Police investigate death at 5th and Rowland

Kansas City, Kan., police are investigating a death at 5th and Rowland.

Officers were called to 5th and Quindaro about 6:52 p.m. April 6, and then found a man dead near 5th and Rowland Avenue, a police spokesman said.

The man was in his 20s, and was suffering from apparent blunt trauma to his legs and head, the police spokesman said.

He was taken to a hospital where he later died from his injuries, according to the spokesman.

The victim’s identity is being withheld until there is positive identification and family notification, police said.

The death is under investigation by the Kansas City, Kan., Police Department’s Criminal Investigations Division, which is asking anyone with information to call the TIPS hotline at 816-474-TIPS.

Human remains found in Wolcott area of KCK

Kansas City, Kan., police are investigating human remains found near 5600 Wolcott Drive in Kansas City, Kan.

A mushroom hunter found skeletal remains of a skull along with other bones and called police around 10:37 a.m. April 6, a police spokesman said.

Officers looked at the remains and believe they are human remains, the spokesman said.

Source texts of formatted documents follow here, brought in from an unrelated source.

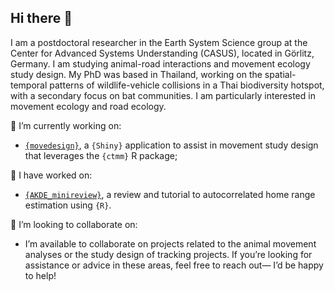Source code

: ## Hi there 👋

I am a postdoctoral researcher in the Earth System Science group at the Center for Advanced Systems Understanding (CASUS), located in Görlitz, Germany. I am studying animal-road interactions and movement ecology study design. My PhD was based in Thailand, working on the spatial-temporal patterns of wildlife-vehicle collisions in a Thai biodiversity hotspot, with a secondary focus on bat communities. I am particularly interested in movement ecology and road ecology.

🚧 I’m currently working on:
- [`{movedesign}`](https://github.com/ecoisilva/movedesign), a `{Shiny}` application to assist in movement study design that leverages the `{ctmm}` R package;

🔭 I have worked on:
- [`{AKDE_minireview}`](https://github.com/ecoisilva/AKDE_minireview), a review and tutorial to autocorrelated home range estimation using `{R}`.

👯 I’m looking to collaborate on:
- I’m available to collaborate on projects related to the animal movement analyses or the study design of tracking projects. If you’re looking for assistance or advice in these areas, feel free to reach out— I’d be happy to help!

<!--
**ecoisilva/ecoisilva** is a ✨ _special_ ✨ repository because its `README.md` (this file) appears on your GitHub profile.

Here are some ideas to get you started:

- 🔭 I’m currently working on ...
- 🌱 I’m currently learning ...
- 👯 I’m looking to collaborate on ...
- 🤔 I’m looking for help with ...
- 💬 Ask me about ...
- 📫 How to reach me: ...
- 😄 Pronouns: ...
- ⚡ Fun fact: ...
-->
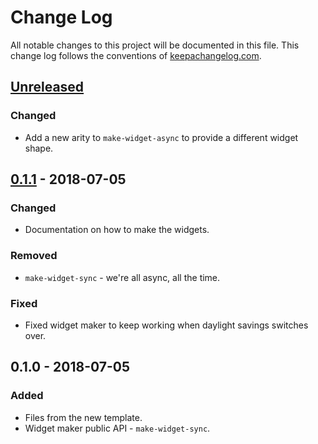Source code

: # Change Log
All notable changes to this project will be documented in this file. This change log follows the conventions of [keepachangelog.com](http://keepachangelog.com/).

## [Unreleased]
### Changed
- Add a new arity to `make-widget-async` to provide a different widget shape.

## [0.1.1] - 2018-07-05
### Changed
- Documentation on how to make the widgets.

### Removed
- `make-widget-sync` - we're all async, all the time.

### Fixed
- Fixed widget maker to keep working when daylight savings switches over.

## 0.1.0 - 2018-07-05
### Added
- Files from the new template.
- Widget maker public API - `make-widget-sync`.

[Unreleased]: https://github.com/your-name/jepsen.link/compare/0.1.1...HEAD
[0.1.1]: https://github.com/your-name/jepsen.link/compare/0.1.0...0.1.1
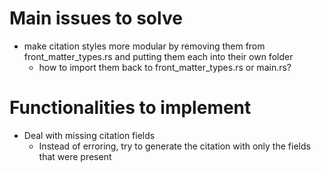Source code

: # Main issues to solve
- make citation styles more modular by removing them from front_matter_types.rs and putting them each into their own folder
  - how to import them back to front_matter_types.rs or main.rs?

# Functionalities to implement
- Deal with missing citation fields
  - Instead of erroring, try to generate the citation with only the fields that were present
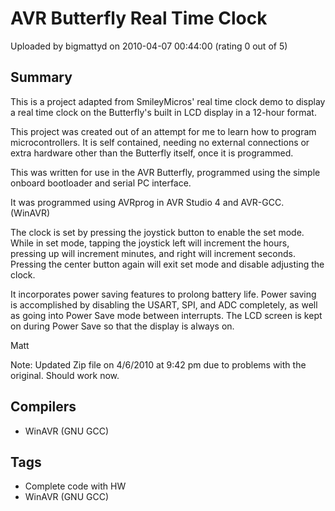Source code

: # AVR Butterfly  Real Time Clock

Uploaded by bigmattyd on 2010-04-07 00:44:00 (rating 0 out of 5)

## Summary

This is a project adapted from SmileyMicros' real time clock demo to display a real time clock on the Butterfly's built in LCD display in a 12-hour format. 


This project was created out of an attempt for me to learn how to program microcontrollers. It is self contained, needing no external connections or extra hardware other than the Butterfly itself, once it is programmed.


This was written for use in the AVR Butterfly, programmed using the simple onboard bootloader and serial PC interface.


It was programmed using AVRprog in AVR Studio 4 and AVR-GCC. (WinAVR) 


The clock is set by pressing the joystick button to enable the set mode. While in set mode, tapping the joystick left will increment the hours, pressing up will increment minutes, and right will increment seconds. Pressing the center button again will exit set mode and disable adjusting the clock.


It incorporates power saving features to prolong battery life. Power saving is accomplished by disabling the USART, SPI, and ADC completely, as well as going into Power Save mode between interrupts. The LCD screen is kept on during Power Save so that the display is always on.


Matt


Note: Updated Zip file on 4/6/2010 at 9:42 pm due to problems with the original. Should work now.

## Compilers

- WinAVR (GNU GCC)

## Tags

- Complete code with HW
- WinAVR (GNU GCC)

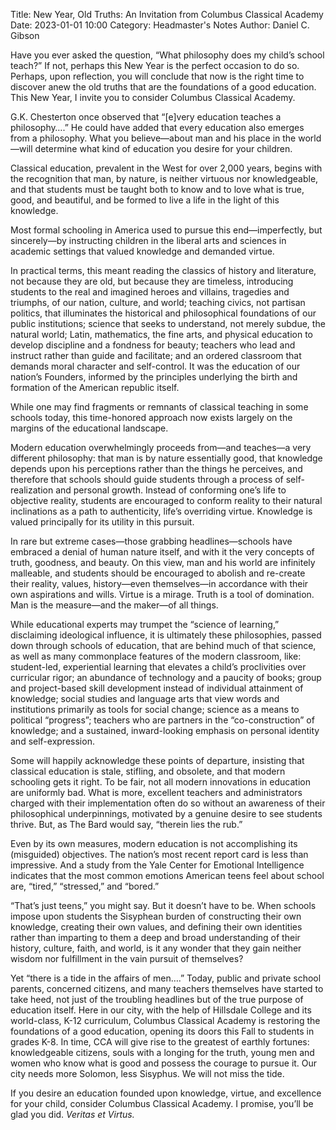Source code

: Title: New Year, Old Truths: An Invitation from Columbus Classical Academy
Date: 2023-01-01 10:00 
Category: Headmaster's Notes
Author: Daniel C. Gibson


Have you ever asked the question, “What philosophy does my child’s school teach?” If not, perhaps this New Year is the perfect occasion to do so. Perhaps, upon reflection, you will conclude that now is the right time to discover anew the old truths that are the foundations of a good education. This New Year, I invite you to consider Columbus Classical Academy.

G.K. Chesterton once observed that “[e]very education teaches a philosophy….” He could have added that every education also emerges from a philosophy. What you believe—about man and his place in the world—will determine what kind of education you desire for your children.

Classical education, prevalent in the West for over 2,000 years, begins with the recognition that man, by nature, is neither virtuous nor knowledgeable, and that students must be taught both to know and to love what is true, good, and beautiful, and be formed to live a life in the light of this knowledge.

Most formal schooling in America used to pursue this end—imperfectly, but sincerely—by instructing children in the liberal arts and sciences in academic settings that valued knowledge and demanded virtue.

In practical terms, this meant reading the classics of history and literature, not because they are old, but because they are timeless, introducing students to the real and imagined heroes and villains, tragedies and triumphs, of our nation, culture, and world; teaching civics, not partisan politics, that illuminates the historical and philosophical foundations of our public institutions; science that seeks to understand, not merely subdue, the natural world; Latin, mathematics, the fine arts, and physical education to develop discipline and a fondness for beauty; teachers who lead and instruct rather than guide and facilitate; and an ordered classroom that demands moral character and self-control. It was the education of our nation’s Founders, informed by the principles underlying the birth and formation of the American republic itself.

While one may find fragments or remnants of classical teaching in some schools today, this time-honored approach now exists largely on the margins of the educational landscape.

Modern education overwhelmingly proceeds from—and teaches—a very different philosophy: that man is by nature essentially good, that knowledge depends upon his perceptions rather than the things he perceives, and therefore that schools should guide students through a process of self-realization and personal growth. Instead of conforming one’s life to objective reality, students are encouraged to conform reality to their natural inclinations as a path to authenticity, life’s overriding virtue. Knowledge is valued principally for its utility in this pursuit.

In rare but extreme cases—those grabbing headlines—schools have embraced a denial of human nature itself, and with it the very concepts of truth, goodness, and beauty. On this view, man and his world are infinitely malleable, and students should be encouraged to abolish and re-create their reality, values, history—even themselves—in accordance with their own aspirations and wills. Virtue is a mirage. Truth is a tool of domination. Man is the measure—and the maker—of all things.

While educational experts may trumpet the “science of learning,” disclaiming ideological influence, it is ultimately these philosophies, passed down through schools of education, that are behind much of that science, as well as many commonplace features of the modern classroom, like: student-led, experiential learning that elevates a child’s proclivities over curricular rigor; an abundance of technology and a paucity of books; group and project-based skill development instead of individual attainment of knowledge; social studies and language arts that view words and institutions primarily as tools for social change; science as a means to political “progress”; teachers who are partners in the “co-construction” of knowledge; and a sustained, inward-looking emphasis on personal identity and self-expression.

Some will happily acknowledge these points of departure, insisting that classical education is stale, stifling, and obsolete, and that modern schooling gets it right. To be fair, not all modern innovations in education are uniformly bad. What is more, excellent teachers and administrators charged with their implementation often do so without an awareness of their philosophical underpinnings, motivated by a genuine desire to see students thrive. But, as The Bard would say, “therein lies the rub.”

Even by its own measures, modern education is not accomplishing its (misguided) objectives. The nation’s most recent report card is less than impressive. And a study from the Yale Center for Emotional Intelligence indicates that the most common emotions American teens feel about school are, “tired,” “stressed,” and “bored.”

“That’s just teens,” you might say. But it doesn’t have to be. When schools impose upon students the Sisyphean burden of constructing their own knowledge, creating their own values, and defining their own identities rather than imparting to them a deep and broad understanding of their history, culture, faith, and world, is it any wonder that they gain neither wisdom nor fulfillment in the vain pursuit of themselves?

Yet “there is a tide in the affairs of men….” Today, public and private school parents, concerned citizens, and many teachers themselves have started to take heed, not just of the troubling headlines but of the true purpose of education itself. Here in our city, with the help of Hillsdale College and its world-class, K-12 curriculum, Columbus Classical Academy is restoring the foundations of a good education, opening its doors this Fall to students in grades K-8. In time, CCA will give rise to the greatest of earthly fortunes: knowledgeable citizens, souls with a longing for the truth, young men and women who know what is good and possess the courage to pursue it. Our city needs more Solomon, less Sisyphus. We will not miss the tide.

If you desire an education founded upon knowledge, virtue, and excellence for your child, consider Columbus Classical Academy. I promise, you’ll be glad you did. *Veritas et Virtus.*

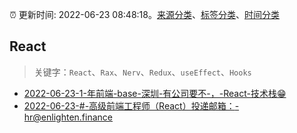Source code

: :alarm_clock: 更新时间: 2022-06-23 08:48:18。[来源分类](../README.md)、[标签分类](../TAGS.md)、[时间分类](../TIMELINE.md)

## React


> 关键字：`React`、`Rax`、`Nerv`、`Redux`、`useEffect`、`Hooks`



- [2022-06-23-1-年前端-base-深圳-有公司要不-，-React-技术栈😁](https://www.v2ex.com/t/861683) 
- [2022-06-23-#-高级前端工程师（React）投递邮箱：-hr@enlighten.finance](https://www.v2ex.com/t/861668) 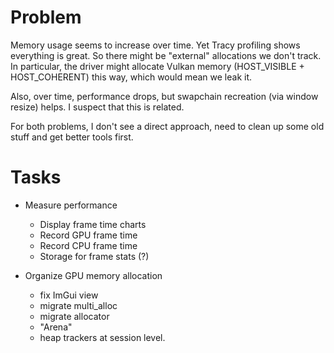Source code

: # Problem

Memory usage seems to increase over time. Yet Tracy profiling shows everything is great.
So there might be "external" allocations we don't track. In particular, the driver might
allocate Vulkan memory (HOST_VISIBLE + HOST_COHERENT) this way, which would mean we leak it.

Also, over time, performance drops, but swapchain recreation (via window resize) helps.
I suspect that this is related.

For both problems, I don't see a direct approach, need to clean up some old stuff and get
better tools first.

# Tasks

- Measure performance
  - Display frame time charts
  - Record GPU frame time
  - Record CPU frame time
  - Storage for frame stats (?)

- Organize GPU memory allocation
  - fix ImGui view
  - migrate multi_alloc
  - migrate allocator
  - "Arena"
  - heap trackers at session level.
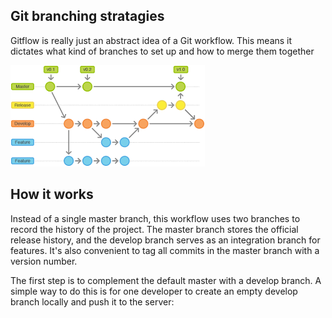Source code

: ## Git branching stratagies
Gitflow is really just an abstract idea of a Git workflow. This means it dictates what kind of branches to set up and how to merge them together

![Git Flow](images/git-branching-strategy.png?raw=true "Git Flow")

## How it works
Instead of a single master branch, this workflow uses two branches to record the history of the project. The master branch stores the official release history, and the develop branch serves as an integration branch for features. It's also convenient to tag all commits in the master branch with a version number.

The first step is to complement the default master with a develop branch. A simple way to do this is for one developer to create an empty develop branch locally and push it to the server:
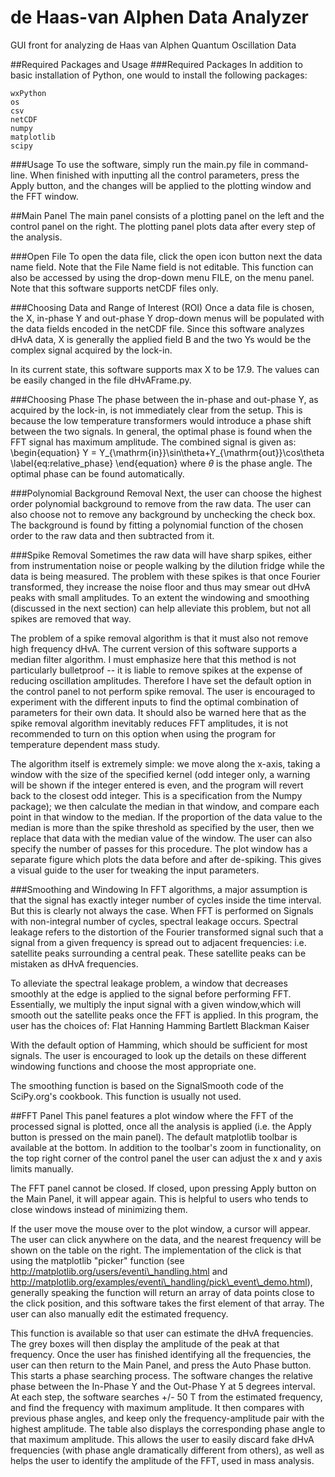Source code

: # de Haas-van Alphen Data Analyzer 
GUI front for analyzing de Haas van Alphen Quantum Oscillation Data 

##Required Packages and Usage
###Required Packages
In addition to basic installation of Python, one would to install the following packages:

    wxPython
    os
    csv
    netCDF
    numpy
    matplotlib
    scipy


###Usage
To use the software, simply run the main.py file in command-line. When finished with inputting all the control parameters, press the Apply button, and the changes will be applied to the plotting window and the FFT window. 

##Main Panel
The main panel consists of a plotting panel on the left and the control panel on the right. The plotting panel plots data after every step of the analysis.    

###Open File
To open the data file, click the open icon button next the data name field. Note that the File Name field is not editable. This function can also be accessed by using the drop-down menu FILE, on the menu panel. Note that this software supports netCDF files only. 

###Choosing Data and Range of Interest (ROI)
Once a data file is chosen, the X, in-phase Y and out-phase Y drop-down menus will be populated with the data fields encoded in the netCDF file. Since this software analyzes dHvA data, X is generally the applied field B and the two Ys would be the complex signal acquired by the lock-in.

In its current state, this software supports max X to be 17.9. The values can be easily changed in the file dHvAFrame.py. 

###Choosing Phase
The phase between the in-phase and out-phase Y, as acquired by the lock-in, is not immediately clear from the setup. This is because the low temperature transformers would introduce a phase shift between the two signals. In general, the optimal phase is found when the FFT signal has maximum amplitude. The combined signal is given as:
\begin{equation}
    Y = Y_{\mathrm{in}}\sin\theta+Y_{\mathrm{out}}\cos\theta
    \label{eq:relative_phase}
\end{equation}
where $\theta$ is the phase angle. The optimal phase can be found automatically. 

###Polynomial Background Removal
Next, the user can choose the highest order polynomial background to remove from the raw data. The user can also choose not to remove any background by unchecking the check box. The background is found by fitting a polynomial function of the chosen order to the raw data and then subtracted from it. 

###Spike Removal
Sometimes the raw data will have sharp spikes, either from instrumentation noise or people walking by the dilution fridge while the data is being measured. The problem with these spikes is that once Fourier transformed, they increase the noise floor and thus may smear out dHvA peaks with small amplitudes. To an extent the windowing and smoothing (discussed in the next section) can help alleviate this problem, but not all spikes are removed that way.

The problem of a spike removal algorithm is that it must also not remove high frequency dHvA. The current version of this software supports a median filter algorithm. I must emphasize here that this method is not particularly bulletproof -- it is liable to remove spikes at the expense of reducing oscillation amplitudes. Therefore I have set the default option in the control panel to not perform spike removal. The user is encouraged to experiment with the different inputs to find the optimal combination of parameters
for their own data. It should also be warned here that as the spike removal algorithm inevitably reduces FFT amplitudes, it is not recommended to turn on this option when using the program for temperature dependent mass study. 

The algorithm itself is extremely simple: we move along the x-axis, taking a window with the size of the specified kernel (odd integer only, a warning will be shown if the integer entered is even, and the program will revert back to the closest odd integer. This is a specification from the Numpy package); we then calculate the median in that window, and compare each point in that window to the median. If the proportion of the data value to the median is more than the spike
threshold as specified by the user, then we replace that data with the median value of the window. The user can also specify the number of passes for this procedure. The plot window has a separate figure which plots the data before and after de-spiking. This gives a visual guide to the user for tweaking the input parameters. 

###Smoothing and Windowing
In FFT algorithms, a major assumption is that the signal has exactly integer number of cycles inside the time interval. But this is clearly not always the case. When FFT is performed on Signals with non-integral number of cycles, spectral leakage occurs. Spectral leakage refers to the distortion of the Fourier transformed signal such that a signal from a given frequency is spread out to adjacent frequencies: i.e. satellite peaks surrounding a central
peak. These satellite peaks can be mistaken as dHvA frequencies.

To alleviate the spectral leakage problem, a window that decreases smoothly at the edge is applied to the signal before performing FFT. Essentially, we multiply the input signal with a given window,which will smooth out the satellite peaks once the FFT is applied. In this program, the user has the choices of:
    Flat
    Hanning
    Hamming
    Bartlett
    Blackman
    Kaiser

With the default option of Hamming, which should be sufficient for most signals. The user is encouraged to look up the details on these different windowing functions and choose the most appropriate one. 

The smoothing function is based on the SignalSmooth code of the SciPy.org's cookbook. This function is usually not used.

##FFT Panel
This panel features a plot window where the FFT of the processed signal is plotted, once all the analysis is applied (i.e. the Apply button is pressed on the main panel). The default matplotlib toolbar is available at the bottom. In addition to the toolbar's zoom in functionality, on the top right corner of the control panel the user can adjust the x and y axis limits manually.

The FFT panel cannot be closed. If closed, upon pressing Apply button on the Main Panel, it will appear again. This is helpful to users who tends to close windows instead of minimizing them. 

If the user move the mouse over to the plot window, a cursor will appear. The user can click anywhere on the data, and the nearest frequency will be shown on the table on the right. The implementation of the click is that using the matplotlib "picker" function (see http://matplotlib.org/users/eventi\_handling.html and http://matplotlib.org/examples/eventi\_handling/pick\_event\_demo.html), generally speaking the function will return an array of data points close to the click
position, and this software takes the first element of that array. The user can also manually edit the estimated frequency. 

This function is available so that user can estimate the dHvA frequencies. The grey boxes will then display the amplitude of the peak at that frequency. Once the user has finished identifying all the frequencies, the user can then return to the Main Panel, and press the Auto Phase button. This starts a phase searching process. The software changes the relative phase between the In-Phase Y and the Out-Phase Y at 5 degrees interval. At each step, the software searches +/- 50 T from the estimated frequency, and find the frequency with maximum amplitude. It then compares with previous phase angles, and keep only the frequency-amplitude pair with the highest amplitude. The table also displays the corresponding phase angle to that maximum amplitude. This allows the user to easily discard fake dHvA frequencies (with phase angle dramatically different from others), as well as helps the user to identify the amplitude of the FFT, used in mass
analysis.  

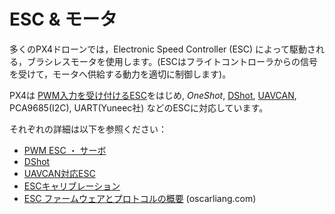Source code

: # ESC & モータ

多くのPX4ドローンでは，Electronic Speed Controller (ESC) によって駆動される，ブラシレスモータを使用します。(ESCはフライトコントローラからの信号を受けて，モータへ供給する動力を適切に制御します)。

PX4は [PWM入力を受け付けるESC](../peripherals/pwm_escs_and_servo.md)をはじめ, *OneShot*, [DShot](../peripherals/dshot.md), [UAVCAN](../peripherals/uavcan_escs.md), PCA9685(I2C), UART(Yuneec社) などのESCに対応しています。

それぞれの詳細は以下を参照ください：

* [PWM ESC ・ サーボ](../peripherals/pwm_escs_and_servo.md)
* [DShot](../peripherals/dshot.md)
* [UAVCAN対応ESC](../peripherals/uavcan_escs.md)
* [ESCキャリブレーション](../advanced_config/esc_calibration.md)
* [ESC ファームウェアとプロトコルの概要](https://oscarliang.com/esc-firmware-protocols/) (oscarliang.com)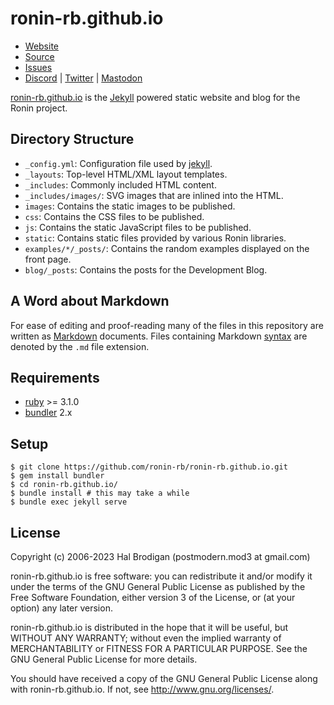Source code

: # ronin-rb.github.io

* [Website][website]
* [Source](https://github.com/ronin-rb/ronin-rb.github.io)
* [Issues](https://github.com/ronin-rb/ronin-rb.github.io/issues)
* [Discord](https://discord.gg/6WAb3PsVX9) |
  [Twitter](https://twitter.com/ronin_rb) |
  [Mastodon](https://infosec.exchange/@ronin_rb)

[ronin-rb.github.io][website] is the [Jekyll][jekyll] powered static website
and blog for the Ronin project.

## Directory Structure

* `_config.yml`: Configuration file used by [jekyll].
* `_layouts`: Top-level HTML/XML layout templates.
* `_includes`: Commonly included HTML content.
* `_includes/images/`: SVG images that are inlined into the HTML.
* `images`: Contains the static images to be published.
* `css`: Contains the CSS files to be published.
* `js`: Contains the static JavaScript files to be published.
* `static`: Contains static files provided by various Ronin libraries.
* `examples/*/_posts/`: Contains the random examples displayed on the
  front page.
* `blog/_posts`: Contains the posts for the Development Blog.

## A Word about Markdown

For ease of editing and proof-reading many of the files in this repository
are written as [Markdown] documents. Files containing Markdown [syntax] are
denoted by the `.md` file extension.

## Requirements

* [ruby] >= 3.1.0
* [bundler] 2.x

## Setup

    $ git clone https://github.com/ronin-rb/ronin-rb.github.io.git
    $ gem install bundler
    $ cd ronin-rb.github.io/
    $ bundle install # this may take a while
    $ bundle exec jekyll serve

## License

Copyright (c) 2006-2023 Hal Brodigan (postmodern.mod3 at gmail.com)

ronin-rb.github.io is free software: you can redistribute it and/or
modify it under the terms of the GNU General Public License as published by
the Free Software Foundation, either version 3 of the License, or
(at your option) any later version.

ronin-rb.github.io is distributed in the hope that it will be useful,
but WITHOUT ANY WARRANTY; without even the implied warranty of
MERCHANTABILITY or FITNESS FOR A PARTICULAR PURPOSE.  See the
GNU General Public License for more details.

You should have received a copy of the GNU General Public License
along with ronin-rb.github.io.  If not, see
<http://www.gnu.org/licenses/>.

[website]: https://ronin-rb.dev/

[Markdown]: http://en.wikipedia.org/wiki/Markdown
[syntax]: http://daringfireball.net/projects/markdown/basics

[ruby]: https://www.ruby-lang.org/
[bundler]: https://bundler.io/
[jekyll]: https://jekyllrb.com/
[kramdown]: https://kramdown.gettalong.org/
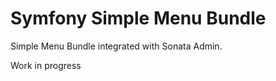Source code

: Symfony Simple Menu Bundle
============
Simple Menu Bundle integrated with Sonata Admin.

Work in progress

The incident remains under investigation by the Kansas City, Kan., Police Department’s Criminal Investigations Division, which is encouraging anyone with information to call the TIPS hotline at 816-474-TIPS.

Owner of tax preparation business in KCK pleads guilty

The owner of a tax preparation business in Kansas City, Kan., pleaded guilty in federal court today to preparing false income tax returns.

Antoine Dorsey, 38, Kansas City, Kan., owner of Day-1 Tax Service, pleaded guilty to one count of preparing false tax returns, according to U.S. Attorney Barry Grissom and Acting Assistant Attorney General Caroline D. Ciraolo of the Justice Department’s Tax Division.

According to the U.S. attorney’s office, Dorsey falsely inflated taxpayers’ incomes by falsifying gross receipts listed on Schedule C. As a result, taxpayers appeared to qualify for the Earned Income Credit that increased their tax refunds. In other instances Dorsey falsified Schedule A deductions to fraudulently increase taxpayers’ refunds.

Dorsey caused fraudulent refund claims of approximately $74,487 to be made to the Internal Revenue Service and approximately $13,980 in fraudulent claims to be made to the Kansas Department of Revenue.

Sentencing is set for June 27. He faces a maximum penalty of three years in federal prison and an order of restitution. Grissom commended special agents of IRS-Criminal Investigation, who investigated the case, and Assistant U.S. Attorney Scott Rask and John Mulcahy from the Justice Department Tax Division, who prosecuted the case.